Civil parish in County Kerry, Ireland

Kiltallagh, sometimes known as Kiltalla, is a civil parish in the historical barony of Trughanacmy in County Kerry, Ireland. Castlemaine is the largest settlement in the civil parish.

The local Roman Catholic church, dedicated to Saint Carthage, is in Castlemaine Parish in the Roman Catholic Diocese of Kerry. The Church of Ireland church, in Meanus townland in Kiltallagh, is also dedicated to Saint Carthage (or Cartach) and is in the Diocese of Tuam, Limerick and Killaloe. St. Carthage's, built in 1816 on the site of an earlier church, is listed on the Record of Protected Structures by Kerry County Council. As of the 1830s, the parish had a population of approximately 1720 people, of whom 387 lived in the town of Castlemaine.

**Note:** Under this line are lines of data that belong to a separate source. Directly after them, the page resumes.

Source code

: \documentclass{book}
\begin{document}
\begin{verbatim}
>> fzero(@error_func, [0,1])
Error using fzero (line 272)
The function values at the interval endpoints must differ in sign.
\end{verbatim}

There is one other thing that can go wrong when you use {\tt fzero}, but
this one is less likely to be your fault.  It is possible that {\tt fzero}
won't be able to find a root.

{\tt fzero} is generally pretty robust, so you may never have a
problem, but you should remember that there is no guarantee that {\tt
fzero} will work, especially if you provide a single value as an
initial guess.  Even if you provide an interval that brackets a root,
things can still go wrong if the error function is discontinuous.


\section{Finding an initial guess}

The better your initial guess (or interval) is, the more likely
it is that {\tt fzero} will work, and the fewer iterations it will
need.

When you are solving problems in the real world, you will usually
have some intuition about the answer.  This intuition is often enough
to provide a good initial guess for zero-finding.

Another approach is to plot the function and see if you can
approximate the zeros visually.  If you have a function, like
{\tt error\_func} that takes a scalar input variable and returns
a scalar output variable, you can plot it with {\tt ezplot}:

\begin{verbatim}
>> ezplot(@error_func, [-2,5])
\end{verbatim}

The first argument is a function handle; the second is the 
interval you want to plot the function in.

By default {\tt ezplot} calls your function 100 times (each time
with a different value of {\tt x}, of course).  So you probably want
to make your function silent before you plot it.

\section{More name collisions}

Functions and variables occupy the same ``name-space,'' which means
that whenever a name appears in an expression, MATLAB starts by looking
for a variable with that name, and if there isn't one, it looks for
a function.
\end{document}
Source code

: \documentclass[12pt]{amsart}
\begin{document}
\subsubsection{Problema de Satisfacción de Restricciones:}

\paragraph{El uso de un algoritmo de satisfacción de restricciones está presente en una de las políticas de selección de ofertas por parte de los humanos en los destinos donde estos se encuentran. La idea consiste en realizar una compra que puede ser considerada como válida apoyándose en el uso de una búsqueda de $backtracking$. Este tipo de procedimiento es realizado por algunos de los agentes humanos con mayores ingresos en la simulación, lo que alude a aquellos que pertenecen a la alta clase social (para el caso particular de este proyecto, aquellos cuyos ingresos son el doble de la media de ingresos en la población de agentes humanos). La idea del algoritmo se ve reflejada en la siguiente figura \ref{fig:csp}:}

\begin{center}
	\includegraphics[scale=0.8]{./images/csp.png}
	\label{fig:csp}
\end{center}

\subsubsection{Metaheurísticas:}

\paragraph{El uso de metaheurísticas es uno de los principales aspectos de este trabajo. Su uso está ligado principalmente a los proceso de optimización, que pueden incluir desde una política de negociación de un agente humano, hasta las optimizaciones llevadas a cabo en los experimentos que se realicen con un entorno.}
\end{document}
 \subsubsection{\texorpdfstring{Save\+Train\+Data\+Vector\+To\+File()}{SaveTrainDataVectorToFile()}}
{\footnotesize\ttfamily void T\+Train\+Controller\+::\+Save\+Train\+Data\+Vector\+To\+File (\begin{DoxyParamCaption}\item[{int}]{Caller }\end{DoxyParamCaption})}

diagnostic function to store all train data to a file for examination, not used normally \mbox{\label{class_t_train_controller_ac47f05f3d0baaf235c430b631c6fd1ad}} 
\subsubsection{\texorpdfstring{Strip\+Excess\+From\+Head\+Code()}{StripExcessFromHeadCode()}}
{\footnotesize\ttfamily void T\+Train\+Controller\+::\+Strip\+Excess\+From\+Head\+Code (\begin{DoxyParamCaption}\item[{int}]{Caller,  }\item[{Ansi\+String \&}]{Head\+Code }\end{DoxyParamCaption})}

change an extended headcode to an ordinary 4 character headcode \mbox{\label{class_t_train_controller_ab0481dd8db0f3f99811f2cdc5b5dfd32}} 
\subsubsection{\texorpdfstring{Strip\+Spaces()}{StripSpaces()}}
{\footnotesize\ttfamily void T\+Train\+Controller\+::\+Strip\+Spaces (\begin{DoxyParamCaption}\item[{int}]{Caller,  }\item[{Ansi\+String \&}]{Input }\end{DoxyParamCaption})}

The townlands and settlements located in Kiltallagh include: Annagh, Ardatedaun, Ballycrispin, Ballygamboon Lower, Ballygamboon Upper, Ballynamona Lower, Ballynamona Upper, Ballyraymeen Lower, Ballyraymeen Upper, Castlemaine, Cloghleagh, Cloonalassan, Cunnavoola, Cuss, Gransha Lower, Gransha Upper, Killeagh, Killeenafinnane, Laharan, Lisnanoul, Meanus and Tonreagh.